"Sizden herhangi bir ücret istemeyen bu kimselere tâbi olun, çünkü onlar hidayete ermiş kimselerdir.” (Yâsîn, 21)
Rasûlullah (sav) buyurdular:
"…Cenâb-ı Hak onların işiten kulağı, gören gözü, tutan eli, yürüyen ayağı, akleden kalbi ve konuşan dili olmuştur.” (Buhârî, Rikâk, 38)

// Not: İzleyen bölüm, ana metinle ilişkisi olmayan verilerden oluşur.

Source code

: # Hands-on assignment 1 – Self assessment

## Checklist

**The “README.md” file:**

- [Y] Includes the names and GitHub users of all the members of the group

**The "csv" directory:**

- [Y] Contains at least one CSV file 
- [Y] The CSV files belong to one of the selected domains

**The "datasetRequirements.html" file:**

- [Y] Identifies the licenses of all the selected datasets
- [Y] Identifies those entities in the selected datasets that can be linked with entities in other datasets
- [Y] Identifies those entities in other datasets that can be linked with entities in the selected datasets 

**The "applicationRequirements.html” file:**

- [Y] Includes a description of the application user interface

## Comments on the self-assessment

Enes (ra)’ın rivâyet ettiği bir hadîs-i şerîfe göre, Allâh Teâlâ’nın bir takım gezici melekleri vardır. Bunlar dâimâ zikir ve sohbet meclislerini ararlar. Bulduklarında meclisin etrâfında halka olarak:
"–Yâ Rab! Bu kulların senin kitâbını okuyorlar, Hz. Peygamber’e salât ü selâm getiriyorlar ve Sen’den dünya ve âhiret hâcetlerini taleb ediyorlar.” derler.
Cenâb-ı Hakk:
"–Şâhid olunuz, onları afvettim.”buyurur.
Melekler:
"–Yâ Rab! İçlerinde oraya yanlışlıkla gelmiş olan falan ve filan da vardı!..” deyince Allâh Teâlâ:
"–Onlar (o sâlih ve sâdık kullar)öyle bir topluluktur ki, onlarla berâber bulunanlar şakî sayılmazlar…”(Tergîb, II. 402)
Her Güne Bir Esma-ül Hüsna (Allah’ın En Güzel İsimleri)
el-Kâbız: İmtihan için sıkan, rızkı belli bir ölçüde tutan ve o ölçüyle veren, ölüm anında kullarının can emanetini geri alan demektir.
Kısa Günün Kârı
Hak yola hidâyet olunmuş kimse, bu hayra başkasını da ulaştıran kimsedir. Eğer o kimse dâvet konusunda töhmet altında değilse, elçi olmasa da ona tâbi olmak gerekir. Kaldı ki konumuzda bahsettiğimiz bugünün hidâyete ermiş kimselerdir.